Stars in my Head Part One Chapter 3.
November 20th 2007 12:45
SHARNEE’S BOOK.
I believe;
Suicide solves nothing.
Love is important.
Lust is not love. Not at all.
The media are arseholes for giving people anorexia.
Cigarettes taste like shit.
Drugs are not worth it. I would know.
I love Michael. I love Faith.
I think they can love each other.
I can save Faith.
There is no God.
My God is love.
I like vodka. So sue me.
I will save Faith.
I will save her.
I believe;
Suicide solves nothing.
Love is important.
Lust is not love. Not at all.
The media are arseholes for giving people anorexia.
Cigarettes taste like shit.
Drugs are not worth it. I would know.
I love Michael. I love Faith.
I think they can love each other.
I can save Faith.
There is no God.
My God is love.
I like vodka. So sue me.
I will save Faith.
I will save her.
“Will you go out with Faith for me?”
“Eh?”
Sharnee and Mike sat opposite each other in either fork of the tree, bare feet circling over the water’s glossy mirror-face. The heat melted in the dry brown-tipped leaves, flitting spirals bursting randomly from the tree. The chooks clucked noisily from the pen nearby.
“I’d like you to go out with her for me. She tried to top herself, yesterday. I think she needs to…”
“She what?”
“Slit ‘em.” Sharnee cracked off a small twig and slid it down her arm. “Tried to anyway. Didn’t have the guts to go further.”
“That’s getting a bit cruel.”
“Shit Michael! I’m not bloody saying it’s a good thing! The bloody opposite actually! I want to help her. She needs a bit of love in her life. I thought maybe you could help her.”
“By pretending to be her boyfriend?”
“By being with her. By loving her. By letting her now there is someone out there, apart from me.”
“Why me?”
“Because you’re practically the only person who can.”
They sat silently for a while, swirling there feet around each others. Sharnee reached up with her browned foot and slid it down Michael’s leg.
“We’d better get going,” she said. They began to move out from the branches, landing on the soft squashy earth. The chooks cackled noisily beside them. Across the grass-patched dirt, various toys littered the ground.
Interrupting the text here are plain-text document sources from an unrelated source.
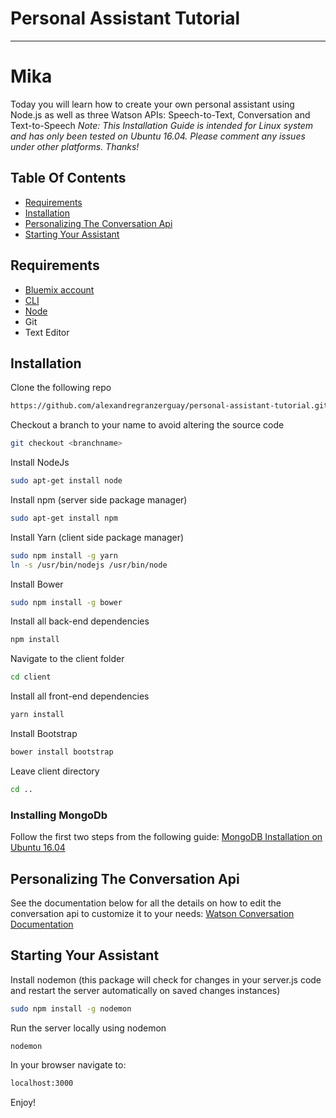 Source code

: # Personal Assistant Tutorial
---
# Mika
Today you will learn how to create your own personal assistant using Node.js as well as three Watson APIs: Speech-to-Text, Conversation and Text-to-Speech
*Note: This Installation Guide is intended for Linux system and has only been tested on Ubuntu 16.04. Please comment any issues under other platforms. Thanks!*
## Table Of Contents
+ [Requirements](#requirements)
+ [Installation](#installation)
+ [Personalizing The Conversation Api](#personalizing-the-conversation-api)
+ [Starting Your Assistant](#starting-your-assistant)
## Requirements
+ [Bluemix account](https://console.ng.bluemix.net/registration/)
+ [CLI](https://github.com/cloudfoundry/cli#downloads)
+ [Node](https://nodejs.org/en/)
+ Git
+ Text Editor
## Installation
Clone the following repo
```sh
https://github.com/alexandregranzerguay/personal-assistant-tutorial.git
```
Checkout a branch to your name to avoid altering the source code
```sh
git checkout <branchname>
```
Install NodeJs
```sh
sudo apt-get install node
```
Install npm (server side package manager)
```sh
sudo apt-get install npm
```
Install Yarn (client side package manager)
```sh
sudo npm install -g yarn
ln -s /usr/bin/nodejs /usr/bin/node
```
Install Bower
```sh
sudo npm install -g bower
```
Install all back-end dependencies
```sh
npm install
```
Navigate to the client folder
```sh
cd client
```
Install all front-end dependencies
```sh
yarn install
```
Install Bootstrap
```sh
bower install bootstrap
```
Leave client directory
```sh
cd ..
```
### Installing MongoDb
Follow the first two steps from the following guide:
[MongoDB Installation on Ubuntu 16.04](https://www.digitalocean.com/community/tutorials/how-to-install-mongodb-on-ubuntu-16-04)

## Personalizing The Conversation Api
See the documentation below for all the details on how to edit the conversation api to customize it to your needs:
[Watson Conversation Documentation](https://www.ibm.com/watson/developercloud/doc/conversation/configure-workspace.html)

## Starting Your Assistant
Install nodemon (this package will check for changes in your server.js code and restart the server automatically on saved changes instances)
```sh
sudo npm install -g nodemon
```
Run the server locally using nodemon
```sh
nodemon
```
In your browser navigate to:
```sh
localhost:3000
```
Enjoy!



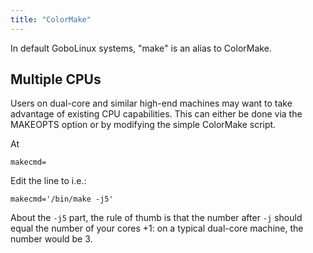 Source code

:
 ```yaml
---
title: "ColorMake"
---
```


In default GoboLinux systems, "make" is an alias to ColorMake.

## Multiple CPUs

Users on dual-core and similar high-end machines may want to take
advantage of existing CPU capabilities. This can either be done via the
MAKEOPTS option or by modifying the simple ColorMake script.

At
```fish
makecmd=
```

Edit the line to i.e.:
```fish
makecmd='/bin/make -j5'
```

About the `-j5` part, the rule of thumb is that the number after `-j` should
equal the number of your cores +1: on a typical dual-core machine, the
number would be 3.
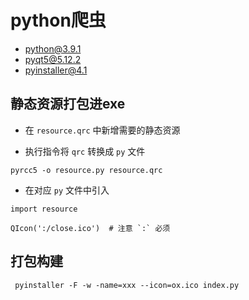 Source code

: # python爬虫

 - python@3.9.1
 - pyqt5@5.12.2
 - pyinstaller@4.1

## 静态资源打包进exe

- 在 `resource.qrc` 中新增需要的静态资源

- 执行指令将 `qrc` 转换成 `py` 文件

```
pyrcc5 -o resource.py resource.qrc
```

- 在对应 `py` 文件中引入

```
import resource

QIcon(':/close.ico')  # 注意 `:` 必须
```

## 打包构建

```
 pyinstaller -F -w -name=xxx --icon=ox.ico index.py
```



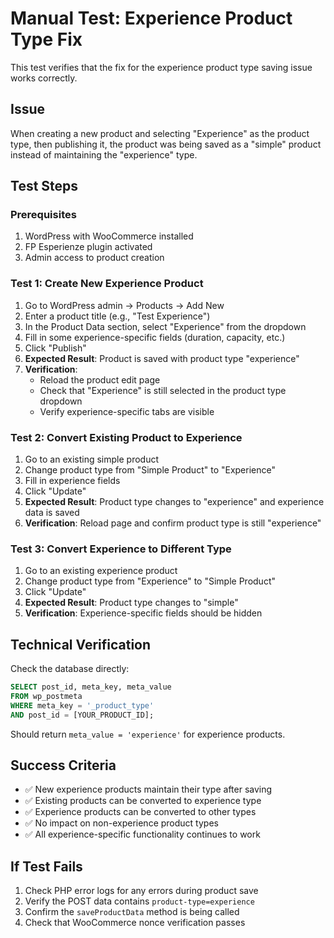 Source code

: # Manual Test: Experience Product Type Fix

This test verifies that the fix for the experience product type saving issue works correctly.

## Issue
When creating a new product and selecting "Experience" as the product type, then publishing it, the product was being saved as a "simple" product instead of maintaining the "experience" type.

## Test Steps

### Prerequisites
1. WordPress with WooCommerce installed
2. FP Esperienze plugin activated
3. Admin access to product creation

### Test 1: Create New Experience Product
1. Go to WordPress admin → Products → Add New
2. Enter a product title (e.g., "Test Experience")
3. In the Product Data section, select "Experience" from the dropdown
4. Fill in some experience-specific fields (duration, capacity, etc.)
5. Click "Publish"
6. **Expected Result**: Product is saved with product type "experience"
7. **Verification**: 
   - Reload the product edit page
   - Check that "Experience" is still selected in the product type dropdown
   - Verify experience-specific tabs are visible

### Test 2: Convert Existing Product to Experience
1. Go to an existing simple product
2. Change product type from "Simple Product" to "Experience"
3. Fill in experience fields
4. Click "Update"
5. **Expected Result**: Product type changes to "experience" and experience data is saved
6. **Verification**: Reload page and confirm product type is still "experience"

### Test 3: Convert Experience to Different Type
1. Go to an existing experience product
2. Change product type from "Experience" to "Simple Product"
3. Click "Update"
4. **Expected Result**: Product type changes to "simple"
5. **Verification**: Experience-specific fields should be hidden

## Technical Verification

Check the database directly:
```sql
SELECT post_id, meta_key, meta_value 
FROM wp_postmeta 
WHERE meta_key = '_product_type' 
AND post_id = [YOUR_PRODUCT_ID];
```

Should return `meta_value = 'experience'` for experience products.

## Success Criteria
- ✅ New experience products maintain their type after saving
- ✅ Existing products can be converted to experience type
- ✅ Experience products can be converted to other types
- ✅ No impact on non-experience product types
- ✅ All experience-specific functionality continues to work

## If Test Fails
1. Check PHP error logs for any errors during product save
2. Verify the POST data contains `product-type=experience`
3. Confirm the `saveProductData` method is being called
4. Check that WooCommerce nonce verification passes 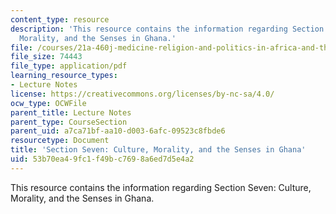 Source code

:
 ```yaml
---
content_type: resource
description: 'This resource contains the information regarding Section Seven: Culture,
  Morality, and the Senses in Ghana.'
file: /courses/21a-460j-medicine-religion-and-politics-in-africa-and-the-african-diaspora-spring-2005/53b70ea49fc1f49bc7698a6ed7d5e4a2_MIT21A_460JS05_4_14_5_460j.pdf
file_size: 74443
file_type: application/pdf
learning_resource_types:
- Lecture Notes
license: https://creativecommons.org/licenses/by-nc-sa/4.0/
ocw_type: OCWFile
parent_title: Lecture Notes
parent_type: CourseSection
parent_uid: a7ca71bf-aa10-d003-6afc-09523c8fbde6
resourcetype: Document
title: 'Section Seven: Culture, Morality, and the Senses in Ghana'
uid: 53b70ea4-9fc1-f49b-c769-8a6ed7d5e4a2
---
```

This resource contains the information regarding Section Seven: Culture, Morality, and the Senses in Ghana. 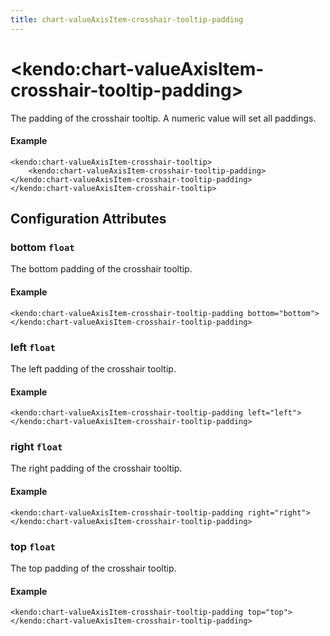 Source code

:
 ```yaml
---
title: chart-valueAxisItem-crosshair-tooltip-padding
---
```


# \<kendo:chart-valueAxisItem-crosshair-tooltip-padding\>

The padding of the crosshair tooltip. A numeric value will set all paddings.

#### Example
    <kendo:chart-valueAxisItem-crosshair-tooltip>
        <kendo:chart-valueAxisItem-crosshair-tooltip-padding></kendo:chart-valueAxisItem-crosshair-tooltip-padding>
    </kendo:chart-valueAxisItem-crosshair-tooltip>

## Configuration Attributes

### bottom `float`

The bottom padding of the crosshair tooltip.

#### Example
    <kendo:chart-valueAxisItem-crosshair-tooltip-padding bottom="bottom">
    </kendo:chart-valueAxisItem-crosshair-tooltip-padding>

### left `float`

The left padding of the crosshair tooltip.

#### Example
    <kendo:chart-valueAxisItem-crosshair-tooltip-padding left="left">
    </kendo:chart-valueAxisItem-crosshair-tooltip-padding>

### right `float`

The right padding of the crosshair tooltip.

#### Example
    <kendo:chart-valueAxisItem-crosshair-tooltip-padding right="right">
    </kendo:chart-valueAxisItem-crosshair-tooltip-padding>

### top `float`

The top padding of the crosshair tooltip.

#### Example
    <kendo:chart-valueAxisItem-crosshair-tooltip-padding top="top">
    </kendo:chart-valueAxisItem-crosshair-tooltip-padding>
A colorful plastic motorbike lay on its side.
They went through Sharnee’s back door, letting it slam and bounce back before clicking shut, while a loose corner of flyscreen waved in the weak breeze. Sharnee scooped up her bag on the way.
“Are youse goin’ now?” called out her mum from the cluttered hallway.
“Yeah!” called out Sharnee, turning back to Mike. “Y’ got y’ bag?”
“Yeah.”
“Good”
They left the house and walked down the hot pavement road. They wore their school uniform; white shirt, tartan skirt or charcoal pants, vomit green tie and stiff bronze mushroom shaped hats. The air sweltered between them, small birds jumping energetically from dead branch to branch poking out a nearby fence.
“What if she says no?”
“She says no she says no. Deal with it.”
“OK”
***
Faith sat in class, staring through the maths board. The teachers words became an echoing surreal mass in her mind.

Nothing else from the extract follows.